Wondering what results you get for the following example where the input array is sorted in reverse order?
A = [23, 12, 5, 1]
x = 14
using BenchmarkTools
@btime findnearest($A, $x) # 25 ns (1 allocation: 96 bytes)
Would you be willing to open a PR to add this function to base? Especially in light of how complementary it is to the existing searchsorted
functions, I shouldn’t expect much/any objection to its addition.
searchsortednearest
obviously won’t work for an unsorted array. These are two very different functions with different use-cases. If you’re interested in optimizing the general findnearest
, you can take a look at this workbook: https://github.com/JuliaComputing/Training/blob/master/Parallel/020%20Serial%20Performance.jl
I think it will take some battle-testing/more thought before adding to Base.
The difference from the other searchsorted
functions is that they require only that the type is ordered.
searchsortednearest
also requires that a difference/distance exists. There probably needs to be a distance
keyword that falls back to -
.
At a more abstract level, what we’re doing is finding the argmin
of a convex function over a finite domain. Using upcoming 1.7 syntax, we’re doing
julia> A = 1:100; x=5.1;
julia> argmin(ai -> abs(ai - x), A)
5
But because we know the function is convex we want to stop searching through A
once the function stops decreasing.
All that to say I’m not sure whether this functionality should belong with the searchsorted
family or if there should be a way to tell argmin
my function is convex (or tell argmax
my function is concave) and my collection is sorted.

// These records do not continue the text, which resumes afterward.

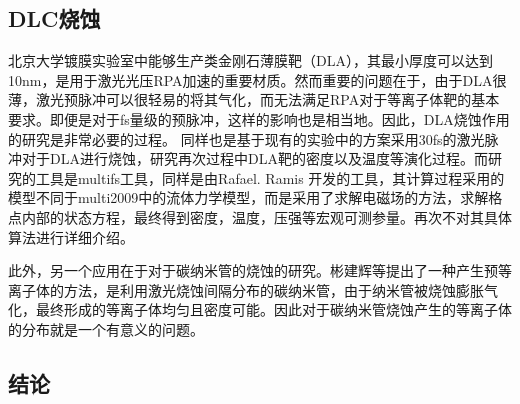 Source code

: \subsection{DLC烧蚀}

北京大学镀膜实验室中能够生产类金刚石薄膜靶（DLA），其最小厚度可以达到10nm，是用于激光光压RPA加速的重要材质。然而重要的问题在于，由于DLA很薄，激光预脉冲可以很轻易的将其气化，而无法满足RPA对于等离子体靶的基本要求。即便是对于fs量级的预脉冲，这样的影响也是相当地。因此，DLA烧蚀作用的研究是非常必要的过程。
同样也是基于现有的实验中的方案采用30fs的激光脉冲对于DLA进行烧蚀，研究再次过程中DLA靶的密度以及温度等演化过程。而研究的工具是multifs工具，同样是由Rafael. Ramis 开发的工具，其计算过程采用的模型不同于multi2009中的流体力学模型，而是采用了求解电磁场的方法，求解格点内部的状态方程，最终得到密度，温度，压强等宏观可测参量。再次不对其具体算法进行详细介绍。






此外，另一个应用在于对于碳纳米管的烧蚀的研究。彬建辉等提出了一种产生预等离子体的方法，是利用激光烧蚀间隔分布的碳纳米管，由于纳米管被烧蚀膨胀气化，最终形成的等离子体均匀且密度可能。因此对于碳纳米管烧蚀产生的等离子体的分布就是一个有意义的问题。

\subsection{结论}
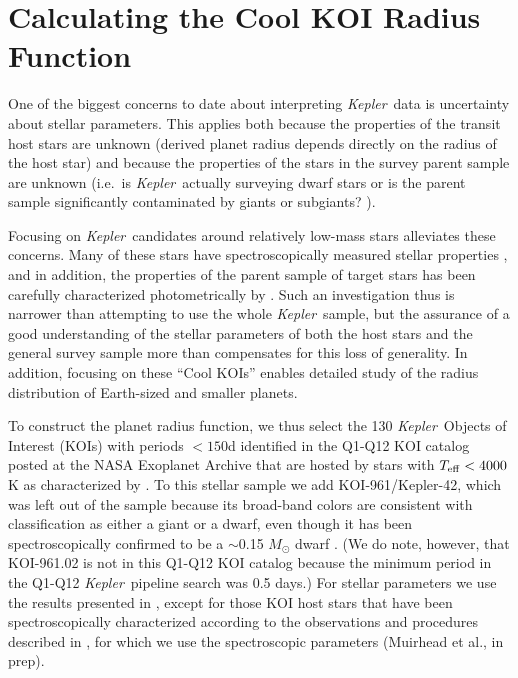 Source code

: \documentclass[iop]{emulateapj}
\def\Kepler{\textit{Kepler}}
\def\Pmax{150}
\begin{document}
\section{Calculating the Cool KOI Radius Function}
\label{sec:calculation}

One of the biggest concerns to date about interpreting \Kepler\ data is uncertainty about stellar parameters.  This applies both because the properties of the transit host stars are unknown (derived planet radius depends directly on the radius of the host star) and because the properties of the stars in the survey parent sample are unknown (i.e.~is \Kepler\ actually surveying dwarf stars or is the parent sample significantly contaminated by giants or subgiants? \citep{mann2012}).  




Focusing on \Kepler\ candidates around relatively low-mass stars alleviates these concerns.  Many of these stars have spectroscopically measured stellar properties \citep{muirhead2012b,mann2012}, and in addition, the properties of the parent sample of target stars has been carefully characterized photometrically by \citet{dressing2013}.  Such an investigation thus is narrower than attempting to use the whole \Kepler\ sample, but the assurance of a good understanding of the stellar parameters of both the host stars and the general survey sample more than compensates for this loss of generality.  In addition, focusing on these ``Cool KOIs'' enables detailed study of the radius distribution of Earth-sized and smaller planets.  

To construct the planet radius function, we thus select the 130 \Kepler\ Objects of Interest (KOIs) with periods $<$$\Pmax$d  identified in the  Q1-Q12 KOI catalog posted at the NASA Exoplanet Archive that are hosted by stars with $T_{\rm eff} < 4000$K as characterized by \citet{dressing2013}.  To this stellar sample we add KOI-961/Kepler-42, which was left out of the \citet{dressing2013} sample because its broad-band colors are consistent with classification
as either a giant or a dwarf, even though it has been spectroscopically confirmed to be a $\sim$0.15 $M_\odot$ dwarf \citep{muirhead2012a}.   (We do note, however, that KOI-961.02 is not in this Q1-Q12 KOI catalog because the minimum period in the Q1-Q12 \Kepler\ pipeline search was 0.5 days.)  
For stellar parameters we use the results presented in \citet{dressing2013}, except for those KOI host stars that have been spectroscopically characterized according to the observations and procedures described in  \citet{muirhead2012a}, for which we use the spectroscopic parameters (Muirhead et al., in prep).  
\end{document}
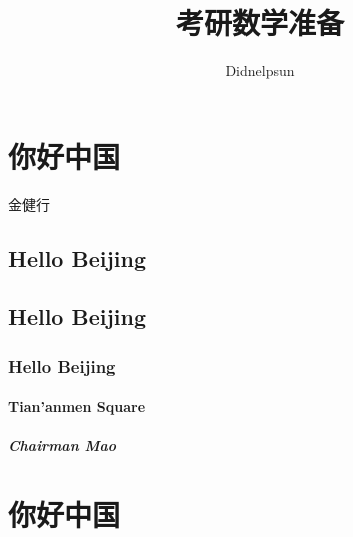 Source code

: \documentclass[UTF8]{ctexart}
\author{Didnelpsun}
\title{考研数学准备}
\begin{document}
\maketitle
\tableofcontents
\section{你好中国}
    金健行
\subsection{Hello Beijing}
\subsection{Hello Beijing}
\subsubsection{Hello Beijing}
\paragraph{Tian'anmen Square}
\subparagraph{Chairman Mao}
\section{你好中国}
\end{document}
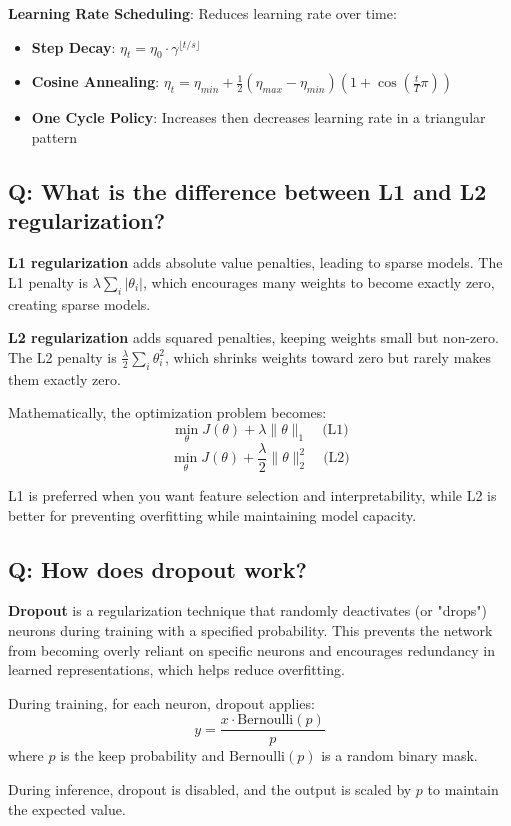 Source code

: \textbf{Learning Rate Scheduling}: Reduces learning rate over time:
\begin{itemize}
	\item \textbf{Step Decay}: \(\eta_t = \eta_0 \cdot \gamma^{\lfloor t/s \rfloor}\)
	\item \textbf{Cosine Annealing}: \(\eta_t = \eta_{min} + \frac{1}{2}(\eta_{max} - \eta_{min})(1 + \cos(\frac{t}{T}\pi))\)
	\item \textbf{One Cycle Policy}: Increases then decreases learning rate in a triangular pattern
\end{itemize}

\subsection*{Q: What is the difference between L1 and L2 regularization?}
\textbf{L1 regularization} adds absolute value penalties, leading to sparse models. The L1 penalty is \(\lambda \sum_{i} |\theta_i|\), which encourages many weights to become exactly zero, creating sparse models.

\textbf{L2 regularization} adds squared penalties, keeping weights small but non-zero. The L2 penalty is \(\frac{\lambda}{2} \sum_{i} \theta_i^2\), which shrinks weights toward zero but rarely makes them exactly zero.

Mathematically, the optimization problem becomes:
\[
\min_\theta J(\theta) + \lambda \|\theta\|_1 \quad \text{(L1)}
\]
\[
\min_\theta J(\theta) + \frac{\lambda}{2} \|\theta\|_2^2 \quad \text{(L2)}
\]

L1 is preferred when you want feature selection and interpretability, while L2 is better for preventing overfitting while maintaining model capacity.

\subsection*{Q: How does dropout work?}
\textbf{Dropout} is a regularization technique that randomly deactivates (or "drops") neurons during training with a specified probability. This prevents the network from becoming overly reliant on specific neurons and encourages redundancy in learned representations, which helps reduce overfitting.

During training, for each neuron, dropout applies:
\[
y = \frac{x \cdot \text{Bernoulli}(p)}{p}
\]
where \(p\) is the keep probability and \(\text{Bernoulli}(p)\) is a random binary mask.

During inference, dropout is disabled, and the output is scaled by \(p\) to maintain the expected value.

EDIT: I’ve mistaken the behavior of argmin(f, collection)
(returns value) for argmin(collection)
(returns index).
Matt, the array in the example is sorted in reverse order and in the package linked by Josh, the syntax seems to allow this?
searchsortednearest(a, x; by=<transform>, lt=<comparison>, rev=false)
Oh that’s great — then you can just test it yourself. For what it’s worth, I’d expect the simple linear search to be faster than a sorted search for very tiny arrays like this, especially when optimized to remove allocations as is done in those training materials.
This returns an element of A
and not its index - unlike other solutions.
Oh, you’re right! Hopefully my line of thought was clear enough.
about
Is this a subset of ANN((approximate nearest neighbor) or KNN or similarity search ??
Can a / x be extended to higher dimensions, not only a number ??